Four of the eight fishing industry sectors have identified pollution as one of the priorities for improvement. Although the pollution types and sources were not further defined, the impacts from persistent organic pollutants are becoming more common worldwide. Toxic effects arising from exposure to chemical pollutants are frequently reported. In addition, contamination by these chemicals can lead to discrimination and/or rejection of the product in the marketplace. The need is for a properly funded study that examines the quality of inshore seawater in a defined area and from which links can be established between cause and effect. For the reasons set out below, the study proposed is seen as Stage 1 of a multi-stage process which will enable the Fishing Industry to understand where it stands currently as far as water pollution by organic chemicals is concerned and the impacts these chemicals might have on specific ecosystem components.
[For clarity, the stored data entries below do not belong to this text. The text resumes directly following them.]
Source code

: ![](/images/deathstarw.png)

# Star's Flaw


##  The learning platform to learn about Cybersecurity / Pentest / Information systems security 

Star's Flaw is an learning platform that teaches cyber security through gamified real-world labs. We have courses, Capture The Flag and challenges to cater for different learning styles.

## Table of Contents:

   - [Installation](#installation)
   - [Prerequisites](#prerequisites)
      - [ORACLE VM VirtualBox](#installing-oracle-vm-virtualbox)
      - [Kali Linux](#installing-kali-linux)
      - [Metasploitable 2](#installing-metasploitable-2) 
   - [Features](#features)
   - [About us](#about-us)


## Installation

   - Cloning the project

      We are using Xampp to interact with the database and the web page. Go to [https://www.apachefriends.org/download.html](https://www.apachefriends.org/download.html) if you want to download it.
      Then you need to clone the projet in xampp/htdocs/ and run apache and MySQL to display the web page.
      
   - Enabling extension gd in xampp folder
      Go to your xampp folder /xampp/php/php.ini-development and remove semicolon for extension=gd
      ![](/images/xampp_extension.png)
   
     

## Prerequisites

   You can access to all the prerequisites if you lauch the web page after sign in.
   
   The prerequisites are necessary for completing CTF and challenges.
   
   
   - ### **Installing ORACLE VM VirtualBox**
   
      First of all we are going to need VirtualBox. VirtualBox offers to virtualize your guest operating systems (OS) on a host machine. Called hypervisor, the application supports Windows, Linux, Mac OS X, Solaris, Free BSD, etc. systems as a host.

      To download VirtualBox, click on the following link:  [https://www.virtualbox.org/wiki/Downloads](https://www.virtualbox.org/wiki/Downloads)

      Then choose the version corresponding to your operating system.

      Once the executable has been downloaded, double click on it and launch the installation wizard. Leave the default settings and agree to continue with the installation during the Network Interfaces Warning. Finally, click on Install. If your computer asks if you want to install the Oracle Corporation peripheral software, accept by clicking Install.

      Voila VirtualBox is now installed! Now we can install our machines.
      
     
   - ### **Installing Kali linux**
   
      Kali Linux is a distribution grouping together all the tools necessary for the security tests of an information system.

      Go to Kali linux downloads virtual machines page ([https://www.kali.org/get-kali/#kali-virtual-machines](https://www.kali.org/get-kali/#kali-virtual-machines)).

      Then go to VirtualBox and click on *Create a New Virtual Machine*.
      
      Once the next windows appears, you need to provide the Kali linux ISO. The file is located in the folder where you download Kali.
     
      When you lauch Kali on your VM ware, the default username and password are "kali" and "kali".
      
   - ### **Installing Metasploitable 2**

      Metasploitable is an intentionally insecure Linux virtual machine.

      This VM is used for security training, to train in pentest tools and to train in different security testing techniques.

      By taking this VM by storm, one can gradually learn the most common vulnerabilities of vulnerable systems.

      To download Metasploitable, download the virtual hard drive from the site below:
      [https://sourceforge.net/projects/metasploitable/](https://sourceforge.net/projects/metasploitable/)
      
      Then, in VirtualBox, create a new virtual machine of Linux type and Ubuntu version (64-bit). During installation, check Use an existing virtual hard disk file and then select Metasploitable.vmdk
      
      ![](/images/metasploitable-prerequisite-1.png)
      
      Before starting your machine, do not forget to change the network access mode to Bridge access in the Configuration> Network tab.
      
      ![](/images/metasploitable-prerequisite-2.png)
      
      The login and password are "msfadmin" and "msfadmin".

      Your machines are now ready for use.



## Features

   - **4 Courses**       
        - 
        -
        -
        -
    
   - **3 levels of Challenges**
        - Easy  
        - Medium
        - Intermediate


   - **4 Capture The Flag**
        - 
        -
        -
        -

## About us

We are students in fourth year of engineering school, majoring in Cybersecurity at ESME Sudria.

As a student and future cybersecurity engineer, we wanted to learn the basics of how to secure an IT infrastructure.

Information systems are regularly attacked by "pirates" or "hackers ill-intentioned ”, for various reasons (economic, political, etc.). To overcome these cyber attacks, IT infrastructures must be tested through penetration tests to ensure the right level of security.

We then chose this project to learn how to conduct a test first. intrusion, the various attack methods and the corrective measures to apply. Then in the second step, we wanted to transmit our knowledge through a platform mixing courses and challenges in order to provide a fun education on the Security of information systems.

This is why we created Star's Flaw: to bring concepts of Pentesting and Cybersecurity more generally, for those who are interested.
The focus of stage 2 would be to examine the impact of bio-available inorganic chemicals and, separately, increased levels of nutrients on specified key ecosystem components. A subsequent stage could examine the impact of identified industrial chemicals on appropriate indicator species. The aim must be to appreciate the sensitivity of (South) Australian marine ecosystems to pollution from a variety of sources and the impact on market share.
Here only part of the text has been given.